The roadmap also calls for an immediate cessation of the illegal settlement expansion policy of the Israeli government, a policy supported by the majority of this Israeli government’s domestic popular base.

So to avoid the necessary engagement that the peace process and the political parameters offered by the international community in the form of the roadmap would have entailed, Israel instead embarked on a unilateral approach. This is consistent with this Israeli government’s two overarching objectives: to solve the "demographic problem"–by shifting the demographic balance in Israel and within the occupied areas Israel is trying to maintain control over; and to consolidate Israeli control over as much occupied territory as possible.

The unilateral Israeli approach, in withdrawing from Gaza Strip settlements, is thus putting 1.3 million Palestinians outside areas of direct Israeli control while giving up only three percent of the occupied territories. At the same time, it allows Israel a free hand in increasing the pace of settlement expansion in the rest of the occupied territories.

The Palestinian side, which has shown, especially after holding free and democratic elections, that it constitutes a viable and serious partner for a peace process, has now found itself facing two difficulties. One is the unilateral plan itself, and the second is an international community, represented by the Quartet members, that is willing to give up or suspend its own plan, i.e., the roadmap, and free Israel from its obligations under that plan. The international community has shown its willingness to do so by giving its support to Israel’s unilateral approach without trying to link it, except rhetorically, to the roadmap.

Meanwhile, everyone, starting with US President George W. Bush, has given the Palestinian side the same advice: try to make this unilateral plan successful. And whenever Palestinians raise other and more fundamental components of this same unilateral plan–i.e., what Israel is doing unilaterally in the West Bank–the response is that that will have to wait until after the Gaza disengagement. In other words, the international community has let Israel off the hook in terms of its commitments under the roadmap.

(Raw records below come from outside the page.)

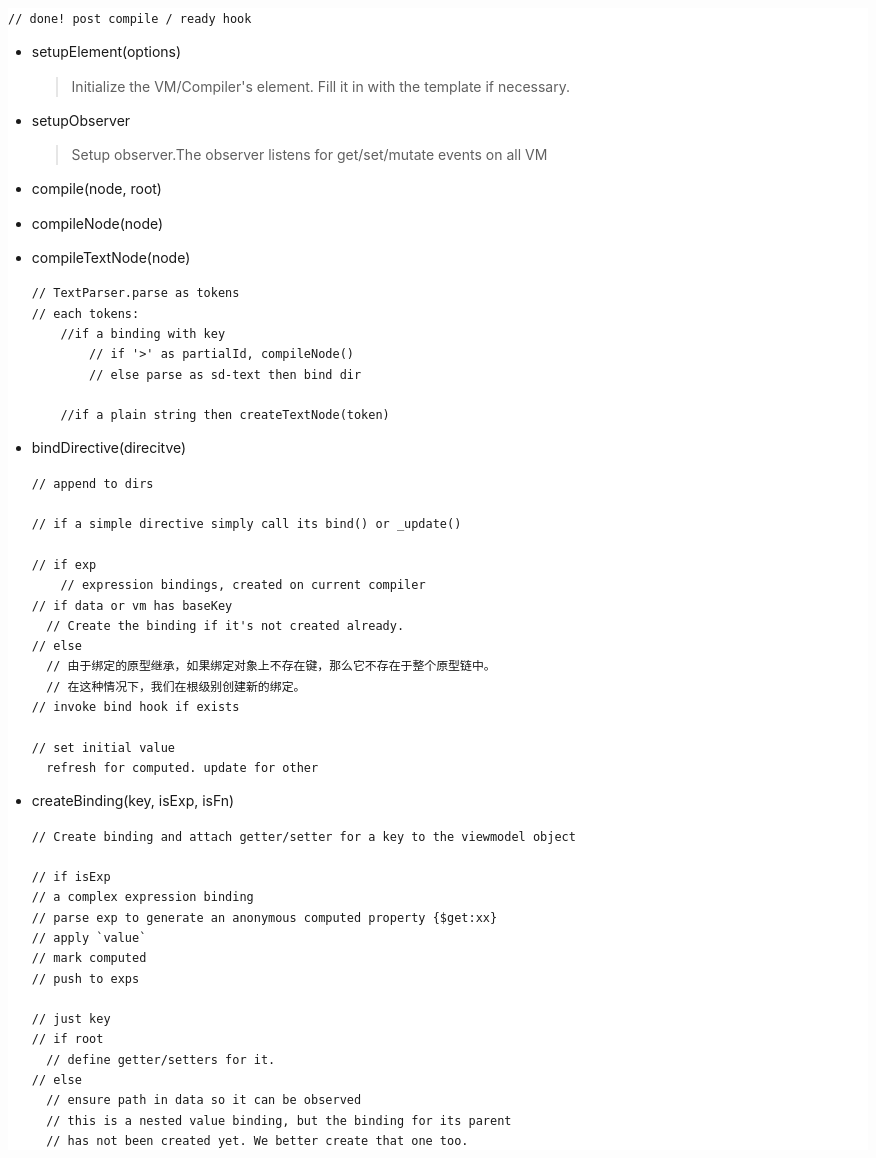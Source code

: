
 ```
// done! post compile / ready hook
```

- setupElement(options)

  >  Initialize the VM/Compiler's element. Fill it in with the template if necessary.

- setupObserver

  > Setup observer.The observer listens for get/set/mutate events on all VM

- compile(node, root)

- compileNode(node)

- compileTextNode(node)

  ```
  // TextParser.parse as tokens
  // each tokens:
      //if a binding with key
          // if '>' as partialId, compileNode()
          // else parse as sd-text then bind dir

      //if a plain string then createTextNode(token)
  ```

- bindDirective(direcitve)

  ```
  // append to dirs

  // if a simple directive simply call its bind() or _update()

  // if exp
      // expression bindings, created on current compiler
  // if data or vm has baseKey
  	// Create the binding if it's not created already.
  // else
  	// 由于绑定的原型继承，如果绑定对象上不存在键，那么它不存在于整个原型链中。
  	// 在这种情况下，我们在根级别创建新的绑定。
  // invoke bind hook if exists

  // set initial value
  	refresh for computed. update for other
  ```

- createBinding(key, isExp, isFn)

  ```
  // Create binding and attach getter/setter for a key to the viewmodel object

  // if isExp
  // a complex expression binding
  // parse exp to generate an anonymous computed property {$get:xx}
  // apply `value`
  // mark computed
  // push to exps

  // just key
  // if root
  	// define getter/setters for it.
  // else
  	// ensure path in data so it can be observed
  	// this is a nested value binding, but the binding for its parent
  	// has not been created yet. We better create that one too.
  ```
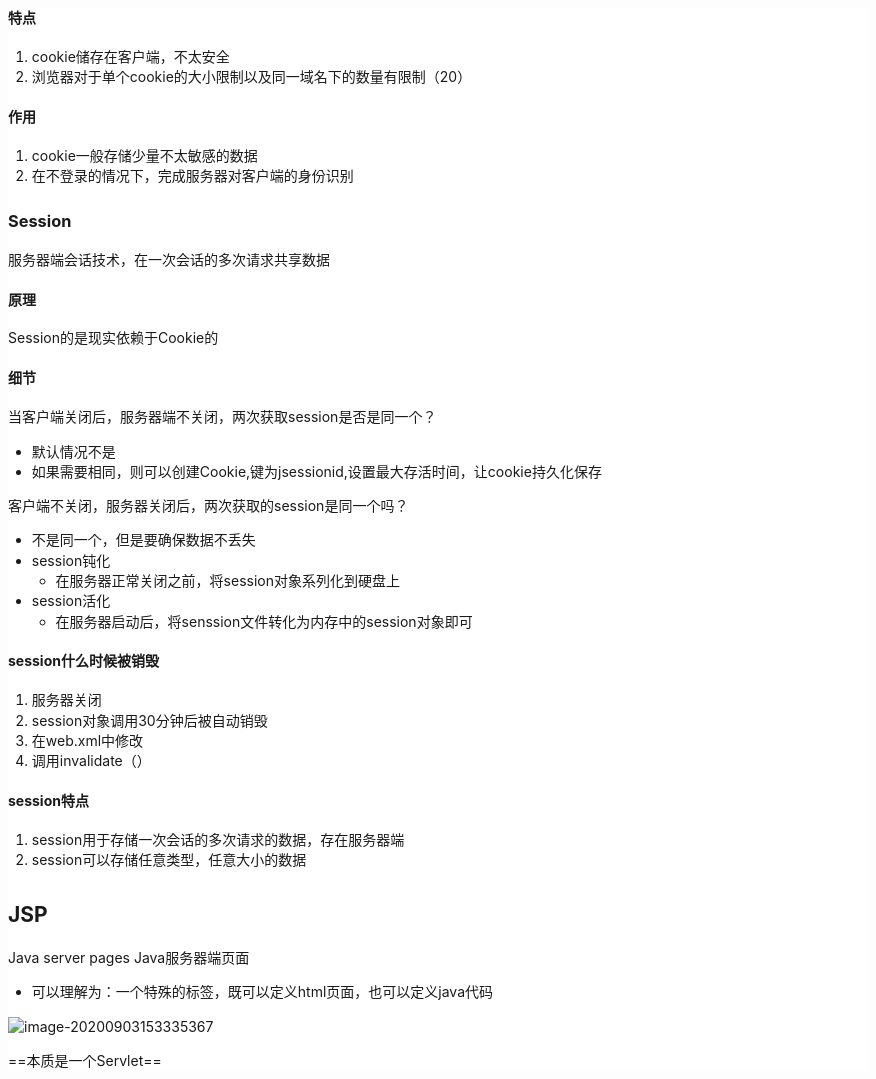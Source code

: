 #### 特点

1. cookie储存在客户端，不太安全
2. 浏览器对于单个cookie的大小限制以及同一域名下的数量有限制（20）

#### 作用

1. cookie一般存储少量不太敏感的数据
2. 在不登录的情况下，完成服务器对客户端的身份识别

### Session

服务器端会话技术，在一次会话的多次请求共享数据

#### 原理

Session的是现实依赖于Cookie的

#### 细节

当客户端关闭后，服务器端不关闭，两次获取session是否是同一个？

- 默认情况不是
- 如果需要相同，则可以创建Cookie,键为jsessionid,设置最大存活时间，让cookie持久化保存

客户端不关闭，服务器关闭后，两次获取的session是同一个吗？

- 不是同一个，但是要确保数据不丢失
- session钝化
  - 在服务器正常关闭之前，将session对象系列化到硬盘上
- session活化
  - 在服务器启动后，将senssion文件转化为内存中的session对象即可

#### session什么时候被销毁

1. 服务器关闭
2. session对象调用30分钟后被自动销毁
3. 在web.xml中修改
4. 调用invalidate（）

#### session特点

1. session用于存储一次会话的多次请求的数据，存在服务器端
2. session可以存储任意类型，任意大小的数据

## JSP

Java server pages Java服务器端页面

- 可以理解为：一个特殊的标签，既可以定义html页面，也可以定义java代码

![image-20200903153335367](.\picture\image-20200903153335367.png)



==本质是一个Servlet==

On the surface, the unilateral Gaza disengagement plan might seem to create a positive atmosphere and the false impression of progress toward peace. But eventually, in the medium and long-terms, this unilateral step as declared and implemented, and taking into consideration the accompanying unilateral steps Israel is taking elsewhere in occupied territory, will not move us nearer to a final and comprehensive peace. The latter requires moving gradually toward ending the occupation in all territories occupied in 1967, including East Jerusalem, and allowing for an independent Palestinian state on that land.